Agroalimentare

Se il bond lo garantiscono il cibo e il bere ‘Made in Italy’

8 Aprile 2016

Che l’Italia, il suo vero ‘oro’, non lo abbia nascosto nei ‘caveau’ ma tra filari di viti e campi di grano, acetaie o caseifici, cantine e prosciuttifici – nell’agroalimentare, per tagliare corto – non è poi un gran segreto. Se solo i prodotti Dop e Igp – secondo un rapporto Ismea -Qualivita – sviluppano, nel segmento ‘cibo e vino’, un patrimonio da 13,4 miliardi di euro, per una crescita del 4% e un peso del 10% sul fatturato totale e il valore del loro export tocca i 7,1 miliardi di euro con un incremento di oltre l’8% e un peso del 21% sul totale delle esportazioni agroalimentari italiane, quel che si muove di nuovo, nel comparto, è l’intreccio tra prodotti ambiti ed eccellenti – e per questo di grande valore – e finanza. In particolare, la possibilità di ottenere fondi per investimenti attraverso l’emissione di obbligazioni – i cosiddetti minibond aziendali – garantite dagli stessi prodotti. Amati e di successo. Credibili.

A febbraio, come hanno riportato i media locali e nazionali, la cooperativa modenese ‘4 Madonne Caseificio dell’Emilia’ – che lavora 75.000 forme di Parmigiano, più o meno il 2% della produzione mondiale – ha offerto in ’pegno’ il suo formaggio per finanziarsi e garantire una obbligazione dal valore di 6 milioni di euro quotato sul segmento ExtraMot di Borsa Italiana in scadenza a gennaio 2022 e un rendimento fisso annuo del 5%. Nelle stesse settimane in Valpolicella, invece, il Gruppo SalvaTerra, ha sottoscritto un finanziamento a medio termine da 9 milioni di euro erogato da un gruppo di banche offrendo a garanzia il vino serbato nelle sue cantine.
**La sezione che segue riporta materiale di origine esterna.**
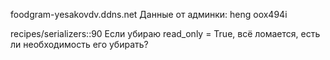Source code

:foodgram-yesakovdv.ddns.net
Данные от админки:
heng
oox494i

recipes/serializers::90 
Если убираю read_only = True, всё ломается, есть ли необходимость его убирать?
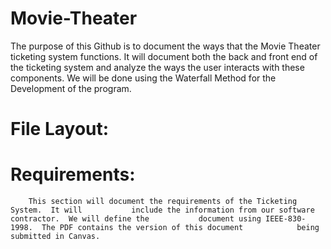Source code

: # Movie-Theater
The purpose of this Github is to document the ways that the Movie Theater ticketing system functions.  It will document both the back and front end of the ticketing system and analyze the ways the user interacts with these components.   We will be done using the Waterfall Method for the Development of the program.   


# File Layout:  

#	 Requirements:    

		This section will document the requirements of the Ticketing System.  It will 			include the information from our software contractor.  We will define the 			document using IEEE-830-1998.  The PDF contains the version of this document 			being submitted in Canvas.   
  
                   
                       
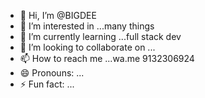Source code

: - 👋 Hi, I’m @BIGDEE
- 👀 I’m interested in ...many things 
- 🌱 I’m currently learning ...full stack dev 
- 💞️ I’m looking to collaborate on ...
- 📫 How to reach me ...wa.me 9132306924
- 😄 Pronouns: ...
- ⚡ Fun fact: ...

<!---
Nelson040907/Nelson040907 is a ✨ special ✨ repository because its `README.md` (this file) appears on your GitHub profile.
You can click the Preview link to take a look at your changes.
--->

 
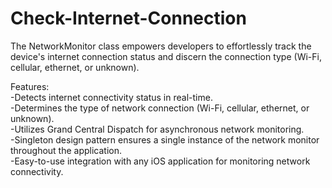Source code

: # Check-Internet-Connection
The NetworkMonitor class empowers developers to effortlessly track the device's internet connection status and discern the connection type (Wi-Fi, cellular, ethernet, or unknown). <br>

Features:<br>
-Detects internet connectivity status in real-time.<br>
-Determines the type of network connection (Wi-Fi, cellular, ethernet, or unknown).<br>
-Utilizes Grand Central Dispatch for asynchronous network monitoring.<br>
-Singleton design pattern ensures a single instance of the network monitor throughout the application.<br>
-Easy-to-use integration with any iOS application for monitoring network connectivity.<br>
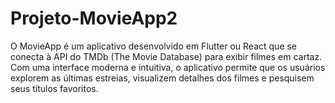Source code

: # Projeto-MovieApp2
O MovieApp é um aplicativo desenvolvido em Flutter ou React que se conecta à API do TMDb (The Movie Database) para exibir filmes em cartaz. Com uma interface moderna e intuitiva, o aplicativo permite que os usuários explorem as últimas estreias, visualizem detalhes dos filmes e pesquisem seus títulos favoritos.

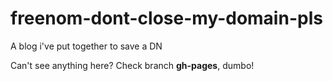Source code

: # freenom-dont-close-my-domain-pls
A blog i've put together to save a DN

Can't see anything here? Check branch **gh-pages**, dumbo!
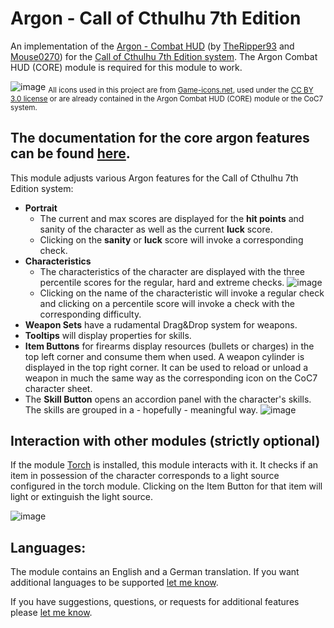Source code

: # Argon - Call of Cthulhu 7th Edition
An implementation of the [Argon - Combat HUD](https://foundryvtt.com/packages/enhancedcombathud) (by [TheRipper93](https://theripper93.com/) and [Mouse0270](https://github.com/mouse0270)) for the [Call of Cthulhu 7th Edition system](https://github.com/Miskatonic-Investigative-Society/CoC7-FoundryVTT). The Argon Combat HUD (CORE) module is required for this module to work.

![image](https://github.com/acd-jake/enhancedcombathud-CoC7/assets/67855941/2e37aa34-65ae-475d-bb3b-52c5638b7d3c)
<sub>All icons used in this project are from [Game-icons.net](https://github.com/Saibot393/enhancedcombathud-mutant-year-zero/blob/main/game-icons.net), used under the [CC BY 3.0 license](https://creativecommons.org/licenses/by/3.0/) or are already contained in the Argon Combat HUD (CORE) module or the CoC7 system.</sub>

## The documentation for the core argon features can be found [here](https://api.theripper93.com/modulewiki/enhancedcombathud/free).
This module adjusts various Argon features for the Call of Cthulhu 7th Edition system:
- **Portrait**
  -  The current and max scores are displayed for the **hit points** and sanity of the character as well as the current **luck** score.
  -  Clicking on the **sanity** or **luck** score will invoke a corresponding check.
- **Characteristics**
  - The characteristics of the character are displayed with the three percentile scores for the regular, hard and extreme checks.
    ![image](https://github.com/acd-jake/enhancedcombathud-CoC7/assets/67855941/fcc22990-7cfb-4ae5-a28d-97bb14a7ac4b)
  - Clicking on the name of the characteristic will invoke a regular check and clicking on a percentile score will invoke a check with the corresponding difficulty.
- **Weapon Sets** have a rudamental Drag&Drop system for weapons.
- **Tooltips** will display properties for skills.
- **Item Buttons** for firearms display resources (bullets or charges) in the top left corner and consume them when used. A weapon cylinder is displayed in the top right corner. It can be used to reload or unload a weapon in much the same way as the corresponding icon on the CoC7 character sheet.
- The **Skill Button** opens an accordion panel with the character's skills. The skills are grouped in a - hopefully - meaningful way.
  ![image](https://github.com/acd-jake/enhancedcombathud-CoC7/assets/67855941/ab3ef84b-3538-406a-bee0-427d5494fbbe)

## Interaction with other modules (strictly optional)
If the module [Torch](https://github.com/League-of-Foundry-Developers/torch) is installed, this module interacts with it. It checks if an item in possession of the character corresponds to a light source configured in the torch module. Clicking on the Item Button for that item will light or extinguish the light source.

![image](https://github.com/acd-jake/enhancedcombathud-CoC7/assets/67855941/2167720d-dc04-4e14-90c7-c4cb0eb433c1)

## Languages:
The module contains an English and a German translation. If you want additional languages to be supported [let me know](https://github.com/acd-jake/enhancedcombathud-CoC7/issues).

If you have suggestions, questions, or requests for additional features please [let me know](https://github.com/acd-jake/enhancedcombathud-CoC7/issues).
E proprio il vino che, secondo il rapporto Ismea-Qualivita, ha registrato nel 2015 esportazioni per 5,4 miliardi di euro in crescita del 5,3% rispetto al 2014 con le ‘bollicine’ vere protagoniste (2,8 milioni di ettolitri le consegne oltre confine e 985 milioni di corrispettivi) e secondo l’annuale indagine di Mediobanca, presentata ieri, ha visto i maggiori gruppi archiviare una crescita del fatturato del 4,8% soprattutto grazie a export (+6,5%) e spumanti (+10%), rappresenta l’ambito ideale per i mini-bond capaci di portare ‘ossigeno’ alle aziende medio-piccole alle prese con l’inasprirsi delle condizioni di accesso al credito bancario. A suggerirlo, con dovizia di particolari, è uno studio, pubblicato nei giorni scorsi,  condotto da Crif Ratings, pensatoio economico che fa capo a Crif, società bolognese specializzata in sistemi di informazioni creditizie, business information e soluzioni per la gestione del credito.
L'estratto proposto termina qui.